Allows you to use AFT (Account Factory for Terraform) to declaratively specify SSO Group and SSO User access to an account.

Overview

SSO Account Configuration

Allows you to use AFT (Account Factory for Terraform) to declaratively specify SSO Group and SSO User access to an account in the following way:

module "john-doe-account" {
  source = "./modules/aft-account-request"
  control_tower_parameters = {
    AccountEmail              = "[email protected]"
    AccountName               = "JohnDoeAccount"                                
    ManagedOrganizationalUnit = "Sandbox"  
    SSOUserEmail              = "[email protected]"
    SSOUserFirstName          = "Admin"
    SSOUserLastName           = "User"
  }

  custom_fields = {
    "sso_groups" = jsonencode({
      "an-sso-group-you-have-defined" = ["DeveloperAccess", "AWSReadOnlyAccess"]
      "another-sso-group"             = ["SomeOtherPermissionSet", "AnotherPermissionSet"]
      "yet-another-sso-group"         = "YetAnotherPermissionSet"
    })
    "sso_users" = jsonencode({
      "[email protected]"          = ["FooAccess", "BarAccess", "BazAccess"]
      "[email protected]"          = "AWSReadOnlyAccess"
    })
  }
}

Furthermore, if you provide a value for the parameter CloudAdministrationGroupName, this SSO group will be automatically added to all accounts, with the permissions given in the parameter CloudAdministrationGroupPermissionSets, defaulting to "AWSAdministratorAccess,AWSReadOnlyAccess".

NB: Any group or user assignments not explicitly mentioned will be deleted automatically, except for the groups AWSSecurityAuditors, AWSControlTowerAdmins and AWSSecurityAuditPowerUsers. They are assigned by Service Catalog when Control Tower creates an account and should be left as is.

Installation

Deploy this SAM project in the organisation account, in your main region.
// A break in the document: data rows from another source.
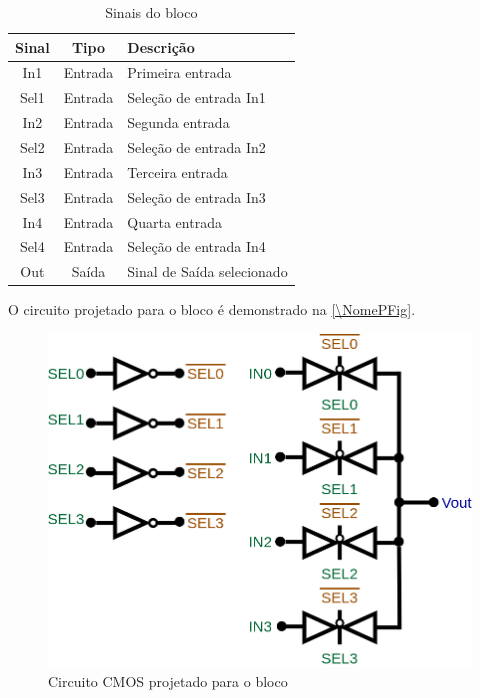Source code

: \begin{table}[htbp]
\caption{Sinais do bloco \NomeBloco}
\label{\NomeSTab}
\centering
\begin{tabular}{ccl}

    \toprule
    Sinal & Tipo    & Descrição        \\
    \midrule \midrule
    In1    & Entrada & Primeira entrada \\
    \midrule
    Sel1    & Entrada & Seleção de entrada In1 \\
    \midrule
    In2    & Entrada & Segunda entrada \\
    \midrule
    Sel2    & Entrada & Seleção de entrada In2 \\
    \midrule
    In3    & Entrada & Terceira entrada \\
    \midrule
    Sel3    & Entrada & Seleção de entrada In3 \\
    \midrule
    In4    & Entrada & Quarta entrada \\
    \midrule
    Sel4    & Entrada & Seleção de entrada In4 \\
    \midrule
    Out   & Saída   & Sinal de Sa\'ida selecionado   \\
    \bottomrule
\end{tabular}
\end{table}

O circuito projetado para o bloco \'e demonstrado na \autoref{\NomePFig}.

\begin{figure}[htb]
 \centering
    \centering
    \caption{Circuito CMOS projetado para o bloco \NomeBloco} \label{\NomePFig}
    \includegraphics[scale=0.3]{Circuitos/sel4x1.png}
\end{figure}

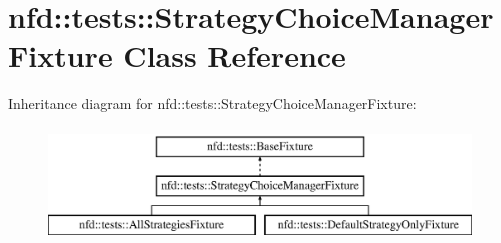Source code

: \hypertarget{classnfd_1_1tests_1_1StrategyChoiceManagerFixture}{}\section{nfd\+:\+:tests\+:\+:Strategy\+Choice\+Manager\+Fixture Class Reference}
\label{classnfd_1_1tests_1_1StrategyChoiceManagerFixture}
Inheritance diagram for nfd\+:\+:tests\+:\+:Strategy\+Choice\+Manager\+Fixture\+:\begin{figure}[H]
\begin{center}
\leavevmode
\includegraphics[height=3.000000cm]{classnfd_1_1tests_1_1StrategyChoiceManagerFixture}
\end{center}
\end{figure}
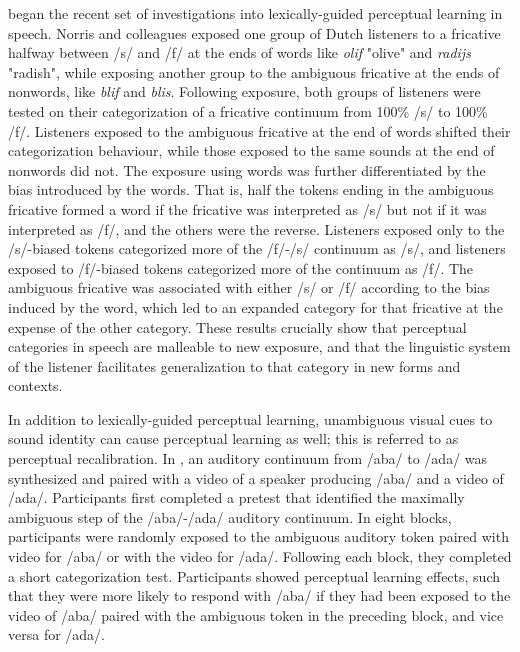 \citet{Norris2003} began the recent set of investigations into lexically-guided perceptual learning in speech.
Norris and colleagues exposed one group of Dutch listeners to a fricative halfway between /s/ and /f/ at the ends of words like \emph{olif} "olive" and \emph{radijs} "radish", while exposing another group to the ambiguous fricative at the ends of nonwords, like \emph{blif} and \emph{blis}.
Following exposure, both groups of listeners were tested on their categorization of a fricative continuum from 100\% /s/ to 100\% /f/. 
Listeners exposed to the ambiguous fricative at the end of words shifted their categorization behaviour, while those exposed to the same sounds at the end of nonwords did not.  The exposure using words was further differentiated by the bias introduced by the words.  That is, half the tokens ending in the ambiguous fricative formed a word if the fricative was interpreted as /s/ but not if it was interpreted as /f/, and the others were the reverse.  
Listeners exposed only to the /s/-biased tokens categorized more of the /f/-/s/ continuum as /s/, and listeners exposed to /f/-biased tokens categorized more of the continuum as /f/.  
The ambiguous fricative was associated with either /s/ or /f/ according to the bias induced by the word, which led to an expanded category for that fricative at the expense of the other category.
These results crucially show that perceptual categories in speech are malleable to new exposure, and that the linguistic system of the listener facilitates generalization to that category in new forms and contexts.

In addition to lexically-guided perceptual learning, unambiguous visual cues to sound identity can cause perceptual learning as well; this is referred to as perceptual recalibration.
In \citet{Bertelson2003}, an auditory continuum from /aba/ to /ada/ was synthesized and paired with a video of a speaker producing /aba/ and a video of /ada/.  
Participants first completed a pretest that identified the maximally ambiguous step of the /aba/-/ada/ auditory continuum. 
In eight blocks, participants were randomly exposed to the ambiguous auditory token paired with video for /aba/ or with the video for /ada/.  Following each block, they completed a short categorization test.  
Participants showed perceptual learning effects, such that they were more likely to respond with /aba/ if they had been exposed to the video of /aba/ paired with the ambiguous token in the preceding block, and vice versa for /ada/.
All that's required is

sam build
sam deploy --guided

Subsequent deploys are done just by sam build && sam deploy.

To activate, put the following in your aft-global-customizations repo, in pre-api-helpers.sh in the api_helpers directory. Substitute the --topic-arn value for the SNS topic.

#!/bin/bash -e
# Copyright Amazon.com, Inc. or its affiliates. All Rights Reserved.
# SPDX-License-Identifier: Apache-2.0
#

echo "Executing Pre-API Helpers"

ACCOUNT_ID=$(aws sts get-caller-identity --query Account --output text)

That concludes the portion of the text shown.